WHAT IS REQUIRED: Every record below should be printed exactly as given.

○ ○ ○ ○ ○

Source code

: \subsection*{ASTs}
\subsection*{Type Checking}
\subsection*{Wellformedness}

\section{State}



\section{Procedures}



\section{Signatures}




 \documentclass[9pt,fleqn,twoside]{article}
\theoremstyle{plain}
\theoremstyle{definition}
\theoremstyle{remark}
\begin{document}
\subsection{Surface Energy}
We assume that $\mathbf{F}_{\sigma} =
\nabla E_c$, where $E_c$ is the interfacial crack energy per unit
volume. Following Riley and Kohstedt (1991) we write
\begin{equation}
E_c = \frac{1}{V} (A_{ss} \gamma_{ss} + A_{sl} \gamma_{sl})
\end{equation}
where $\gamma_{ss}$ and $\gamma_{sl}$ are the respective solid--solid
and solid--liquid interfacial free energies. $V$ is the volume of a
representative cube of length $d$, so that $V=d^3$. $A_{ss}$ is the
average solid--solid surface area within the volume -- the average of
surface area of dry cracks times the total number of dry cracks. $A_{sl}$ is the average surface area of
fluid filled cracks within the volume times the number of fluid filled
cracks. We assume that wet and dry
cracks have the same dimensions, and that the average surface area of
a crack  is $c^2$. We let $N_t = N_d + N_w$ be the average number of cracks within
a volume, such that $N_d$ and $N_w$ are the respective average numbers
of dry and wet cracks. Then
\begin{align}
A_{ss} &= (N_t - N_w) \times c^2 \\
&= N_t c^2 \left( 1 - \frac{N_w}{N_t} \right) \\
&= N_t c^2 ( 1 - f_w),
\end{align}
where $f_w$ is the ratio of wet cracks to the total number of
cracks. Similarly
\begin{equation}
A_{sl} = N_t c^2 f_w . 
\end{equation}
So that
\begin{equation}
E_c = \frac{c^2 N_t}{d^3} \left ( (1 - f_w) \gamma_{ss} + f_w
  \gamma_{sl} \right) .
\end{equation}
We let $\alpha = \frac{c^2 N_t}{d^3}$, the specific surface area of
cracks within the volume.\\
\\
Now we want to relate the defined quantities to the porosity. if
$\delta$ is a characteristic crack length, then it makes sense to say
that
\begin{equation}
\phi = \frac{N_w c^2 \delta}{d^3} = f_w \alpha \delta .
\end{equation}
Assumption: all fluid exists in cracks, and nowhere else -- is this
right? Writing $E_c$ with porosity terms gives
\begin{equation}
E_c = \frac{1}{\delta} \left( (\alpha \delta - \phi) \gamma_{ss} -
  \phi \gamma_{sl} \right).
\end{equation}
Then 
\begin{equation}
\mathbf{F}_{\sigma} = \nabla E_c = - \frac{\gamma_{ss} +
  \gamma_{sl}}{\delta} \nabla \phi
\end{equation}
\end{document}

○ ○ ○ ○ ○

RESULT OF THE EXERCISE:
Source code

: \subsection*{ASTs}
\subsection*{Type Checking}
\subsection*{Wellformedness}

\section{State}



\section{Procedures}



\section{Signatures}




 \documentclass[9pt,fleqn,twoside]{article}
\theoremstyle{plain}
\theoremstyle{definition}
\theoremstyle{remark}
\begin{document}
\subsection{Surface Energy}
We assume that $\mathbf{F}_{\sigma} =
\nabla E_c$, where $E_c$ is the interfacial crack energy per unit
volume. Following Riley and Kohstedt (1991) we write
\begin{equation}
E_c = \frac{1}{V} (A_{ss} \gamma_{ss} + A_{sl} \gamma_{sl})
\end{equation}
where $\gamma_{ss}$ and $\gamma_{sl}$ are the respective solid--solid
and solid--liquid interfacial free energies. $V$ is the volume of a
representative cube of length $d$, so that $V=d^3$. $A_{ss}$ is the
average solid--solid surface area within the volume -- the average of
surface area of dry cracks times the total number of dry cracks. $A_{sl}$ is the average surface area of
fluid filled cracks within the volume times the number of fluid filled
cracks. We assume that wet and dry
cracks have the same dimensions, and that the average surface area of
a crack  is $c^2$. We let $N_t = N_d + N_w$ be the average number of cracks within
a volume, such that $N_d$ and $N_w$ are the respective average numbers
of dry and wet cracks. Then
\begin{align}
A_{ss} &= (N_t - N_w) \times c^2 \\
&= N_t c^2 \left( 1 - \frac{N_w}{N_t} \right) \\
&= N_t c^2 ( 1 - f_w),
\end{align}
where $f_w$ is the ratio of wet cracks to the total number of
cracks. Similarly
\begin{equation}
A_{sl} = N_t c^2 f_w . 
\end{equation}
So that
\begin{equation}
E_c = \frac{c^2 N_t}{d^3} \left ( (1 - f_w) \gamma_{ss} + f_w
  \gamma_{sl} \right) .
\end{equation}
We let $\alpha = \frac{c^2 N_t}{d^3}$, the specific surface area of
cracks within the volume.\\
\\
Now we want to relate the defined quantities to the porosity. if
$\delta$ is a characteristic crack length, then it makes sense to say
that
\begin{equation}
\phi = \frac{N_w c^2 \delta}{d^3} = f_w \alpha \delta .
\end{equation}
Assumption: all fluid exists in cracks, and nowhere else -- is this
right? Writing $E_c$ with porosity terms gives
\begin{equation}
E_c = \frac{1}{\delta} \left( (\alpha \delta - \phi) \gamma_{ss} -
  \phi \gamma_{sl} \right).
\end{equation}
Then 
\begin{equation}
\mathbf{F}_{\sigma} = \nabla E_c = - \frac{\gamma_{ss} +
  \gamma_{sl}}{\delta} \nabla \phi
\end{equation}
\end{document}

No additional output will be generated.